The consistent association between low-income status and worse scores on the psychological measures is not surprising as other studies have shown links with depression and low income [38]. However, to our knowledge, this study is the first to report associations with YMRS and GAF scores. While food insecurity is an independent determinant of health [39], cross-sectional surveys have also shown it is strongly linked with another health determinant, inadequate income [16, 4042]. Unfortunately, the cross-sectional nature of these investigations and our study cannot determine the temporality of the relationships among food insecurity, low income, and mental health. However, longitudinal studies have shown that associations between food insecurity and depression are bidirectional [30, 43].

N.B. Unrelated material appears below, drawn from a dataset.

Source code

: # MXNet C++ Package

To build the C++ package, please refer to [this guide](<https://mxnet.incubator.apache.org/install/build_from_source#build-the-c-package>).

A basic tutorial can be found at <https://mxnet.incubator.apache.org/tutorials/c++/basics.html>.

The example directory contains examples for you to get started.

For several reasons, the results of this study should be interpreted with caution. Limitations include the modest sample size and that the food insecurity screening questions may not discriminate varying degrees of food access. However, previous studies indicate that short form measurement tools are appropriate to determine the subjective experiences of food insufficiency [44]. Measurement error between food insecurity and psychological functioning may be present as the two may be correlated (e.g., people in depressed mood states might report increased food insecurity regardless of their true status) and thereby yield a spuriously stronger positive association. However, the multivariate analysis did not show an association between food insecurity and Ham-D scores. Finally, most of the sample was taking psychiatric medications which may impact on food-related behaviours (e.g., increase appetite) [45] and therefore, increase food insecurity.

Conclusions

Food insecurity is an important determinant of health and significant public health and social issue [39, 40]. This study extends the current body of food insecurity knowledge by providing prevalence estimates and reported associations with poorer nutrient intakes and psychological functioning in a sample of adults with mood disorders. While program and policy developments that strengthen food security would reduce health and social inequities [41, 42], it may also be speculated that such interventions may enhance the nutritional and psychological well-being of those with mood disorders. Future investigations should focus on interventions aimed at improving food security to establish its role in enhancing mental health.